When the wafer fab started to hit 100% capacity beginning 2007, Khazanah stopped pumping in funds after that.

Despite Silterra’s strong manufacturing capacity with its existing facilities, it has not been able to run efficiently, with staff costs alone running to RM130mil annually.

For the first half of 2020, Silterra’s losses came up to RM172mil on the back of a revenue of RM397mil while its reserves were at a negative amount of RM1.8bil.

Khazanah has pumped in more than RM2bil into Silterra over the years, which has posted accumulated losses of more than RM8bil.

So, will DNeX, which is known to be on an acquisition mode currently for oil and gas assets, have the financial stamina to turn around Silterra?

Winning the bid for Silterra is not a step closer to the finishing line just yet, it is merely the start of an endurance run for anyone, which in this case, is DNeX and its Chinese partner Beijing CGP Investment Co Ltd.

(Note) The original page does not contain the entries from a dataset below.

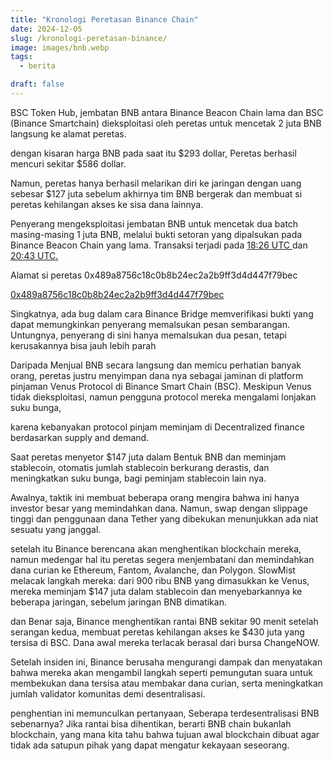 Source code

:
 ```yaml
---
title: "Kronologi Peretasan Binance Chain"
date: 2024-12-05
slug: /kronologi-peretasan-binance/
image: images/bnb.webp
tags:
  - berita

draft: false
---
```


BSC Token Hub, jembatan BNB antara Binance Beacon Chain lama dan BSC (Binance Smartchain) dieksploitasi oleh peretas untuk mencetak 2 juta BNB langsung ke alamat peretas.

dengan kisaran harga BNB pada saat itu $293 dollar, Peretas berhasil mencuri sekitar $586 dollar.

Namun, peretas hanya berhasil melarikan diri ke jaringan dengan uang sebesar $127 juta sebelum akhirnya tim BNB bergerak dan membuat si peretas kehilangan akses ke sisa dana lainnya.

Penyerang mengeksploitasi jembatan BNB untuk mencetak dua batch masing-masing 1 juta BNB, melalui bukti setoran yang dipalsukan pada Binance Beacon Chain yang lama. Transaksi terjadi pada [18:26 UTC ](https://bscscan.com/tx/0xebf83628ba893d35b496121fb8201666b8e09f3cbadf0e269162baa72efe3b8b) dan [20:43 UTC.](https://bscscan.com/tx/0x05356fd06ce56a9ec5b4eaf9c075abd740cae4c21eab1676440ab5cd2fe5c57a)

Alamat si peretas
0x489a8756c18c0b8b24ec2a2b9ff3d4d447f79bec

[0x489a8756c18c0b8b24ec2a2b9ff3d4d447f79bec](https://bscscan.com/address/0x489a8756c18c0b8b24ec2a2b9ff3d4d447f79bec)

Singkatnya, ada bug dalam cara Binance Bridge memverifikasi bukti yang dapat memungkinkan penyerang memalsukan pesan sembarangan. Untungnya, penyerang di sini hanya memalsukan dua pesan, tetapi kerusakannya bisa jauh lebih parah

Daripada Menjual BNB secara langsung dan memicu perhatian banyak orang, peretas justru menyimpan dana nya sebagai jaminan di platform pinjaman Venus Protocol di Binance Smart Chain (BSC). Meskipun Venus tidak dieksploitasi, namun pengguna protocol mereka mengalami lonjakan suku bunga,

karena kebanyakan protocol pinjam meminjam di Decentralized finance berdasarkan supply and demand.

Saat peretas menyetor $147 juta dalam Bentuk BNB dan meminjam stablecoin, otomatis jumlah stablecoin berkurang derastis, dan meningkatkan suku bunga, bagi peminjam stablecoin lain nya.

Awalnya, taktik ini membuat beberapa orang mengira bahwa ini hanya investor besar yang memindahkan dana. Namun, swap dengan slippage tinggi dan penggunaan dana Tether yang dibekukan menunjukkan ada niat sesuatu yang janggal.

setelah itu Binance berencana akan menghentikan blockchain mereka, namun medengar hal itu peretas segera menjembatani dan memindahkan dana curian ke Ethereum, Fantom, Avalanche, dan Polygon. SlowMist melacak langkah mereka: dari 900 ribu BNB yang dimasukkan ke Venus, mereka meminjam $147 juta dalam stablecoin dan menyebarkannya ke beberapa jaringan, sebelum jaringan BNB dimatikan.

dan Benar saja, Binance menghentikan rantai BNB sekitar 90 menit setelah serangan kedua, membuat peretas kehilangan akses ke $430 juta yang tersisa di BSC. Dana awal mereka terlacak berasal dari bursa ChangeNOW.

Setelah insiden ini, Binance berusaha mengurangi dampak dan menyatakan bahwa mereka akan mengambil langkah seperti pemungutan suara untuk membekukan dana tersisa atau membakar dana curian, serta meningkatkan jumlah validator komunitas demi desentralisasi.

penghentian ini memunculkan pertanyaan, Seberapa terdesentralisasi BNB sebenarnya? Jika rantai bisa dihentikan, berarti BNB chain bukanlah blockchain, yang mana kita tahu bahwa tujuan awal blockchain dibuat agar tidak ada satupun pihak yang dapat mengatur kekayaan seseorang.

But as long as the agreement has yet to be inked, there may just be that slight inkling of hope for NGV to emerge as a suitor for Silterra which after all, came up with the amount that DNeX was told to match.

NGV is a bumiputra-controlled company, with the remaining stake being held by its partner Orient Excellent, a China-based private equity fund. The local funding for NGV is provided by a private equity technology fund promoted by Green Packet Bhd, with access to a funding pool of up to RM500mil.

And in riding the Silterra turnaround story, an industry observer said investors should put their money in the company that is going to do the revamp works. “Interestingly, the one that knows Silterra’s system inside out is none other than Kelington Group Bhd that has provided ultra high purity (UHP) systems for Silterra since its inception, ” he said.